The risk paid off. Last week, Jones released his first reserve Tempranillo, the 2000 South East Block, a purplish black blockbuster full of plum, cherry and black fruit notes. It is a gorgeous wine that should be cellared for a few years, or at least decanted four or more hours before serving.

Southern Charm in Southern Oregon

To meet Earl and Hilda Jones is like a flashback during a gentler time. Hilda is from Florida and Earl was raised in Kentucky. Both have southern drawls peppered with colloquialisms from their upbringing.
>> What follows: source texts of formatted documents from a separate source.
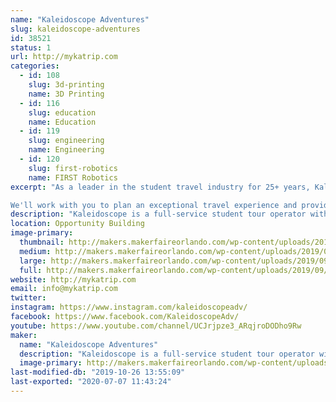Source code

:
 ```yaml
---
name: "Kaleidoscope Adventures"
slug: kaleidoscope-adventures
id: 38521
status: 1
url: http://mykatrip.com
categories:
  - id: 108
    slug: 3d-printing
    name: 3D Printing
  - id: 116
    slug: education
    name: Education
  - id: 119
    slug: engineering
    name: Engineering
  - id: 120
    slug: first-robotics
    name: FIRST Robotics
excerpt: "As a leader in the student travel industry for 25+ years, Kaleidoscope Adventures exceeds expectations for student and performance group travel.

We'll work with you to plan an exceptional travel experience and provide impeccable customer service from start to finish"
description: "Kaleidoscope is a full-service student tour operator with more than 25+ years of inspiring student travel and a former educator as CEO. We specialize in surprisingly unique educational, performance, sports, senior class trip, festival and cruise travel to more than 40+ student-friendly destinations. We make student safety a priority with a clearly communicated safety plan and trusted partners. Kaleidoscope Adventures is an active member of the Student &amp; Youth Association and licensed, bonded and insured."
location: Opportunity Building
image-primary:
  thumbnail: http://makers.makerfaireorlando.com/wp-content/uploads/2019/09/KA-Logo-1-150x150.jpg
  medium: http://makers.makerfaireorlando.com/wp-content/uploads/2019/09/KA-Logo-1-300x87.jpg
  large: http://makers.makerfaireorlando.com/wp-content/uploads/2019/09/KA-Logo-1.jpg
  full: http://makers.makerfaireorlando.com/wp-content/uploads/2019/09/KA-Logo-1.jpg
website: http://mykatrip.com
email: info@mykatrip.com
twitter: 
instagram: https://www.instagram.com/kaleidoscopeadv/
facebook: https://www.facebook.com/KaleidoscopeAdv/
youtube: https://www.youtube.com/channel/UCJrjpze3_ARqjroDODho9Rw
maker:
  name: "Kaleidoscope Adventures"
  description: "Kaleidoscope is a full-service student tour operator with more than 25+ years of inspiring student travel and a former educator as CEO. We specialize in surprisingly unique educational, performance, sports, senior class trip, festival and cruise travel to more than 40+ student-friendly destinations. We make student safety a priority with a clearly communicated safety plan and trusted partners. Kaleidoscope Adventures is an active member of the Student & Youth Association and licensed, bonded and insured."
  image-primary: http://makers.makerfaireorlando.com/wp-content/uploads/2019/09/KA-Logo.jpg
last-modified-db: "2019-10-26 13:55:09"
last-exported: "2020-07-07 11:43:24"
---
```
With his academic background, love of research and deep southern accent, Earl spins stories about winemaking like a movie narration. (Think of Hoyt Axton’s voice narrating the beginning of the movie “Gremlins.”) Although Hilda is a southern belle, she can drive a tractor and use winery equipment like the rest of the crew.


Earl and Hilda Jones

Hilda knows the acreage inside and out, and provides nicknames for each varietal field. The Tempranillo she refers to as the Flamenco Dancers. The Zinfandel plants are affectionately known as Robert DeNiro. The Grenache is Dolly Parton and Malbec is Madonna. The Syrah, Cabernet Sauvignon and Cabernet Franc all have nicknames as well.

When she isn’t working in the winery, Hilda serves on the local school board in the district where her 13-year-old daughter Meredith attends school. The Jones’ have an older daughter, Hanna, 21, attending the University of Oregon. Earl has three grown children from a previous marriage and seven grandchildren.

The Wines

Tempranillo is clearly Earl’s favorite wine. His hero is Alejandro Fernandez, a Spanish winemaker from Ribera del Duero who put the area on the map in the 1980s with fabulous reviews of his rich and powerful Pesquera wine.

“I think the Spanish grape is the next varietal to be discovered by the American palate,” Earl said. “Syrah has been a hot grape for the past few years, and everybody’s tried it, but I think Tempranillo is the upcoming wine to try.”

Although Tempranillo has been produced for hundreds of years in Europe, Jones said it never caught on in the United States until recently. He said the less expensive Tempranillo was often over oaked and under flavored. The New World Tempranillos are less oaked and user friendly, he said.

“Keep in mind that the older Tempranillos were so expensive that no one could afford them,” Earl said.

Abacela produces several Tempranillo wines, blended from estate lots and the reserve Tempranillo. The wine has a spicy nose with a slight earthiness in the mouth.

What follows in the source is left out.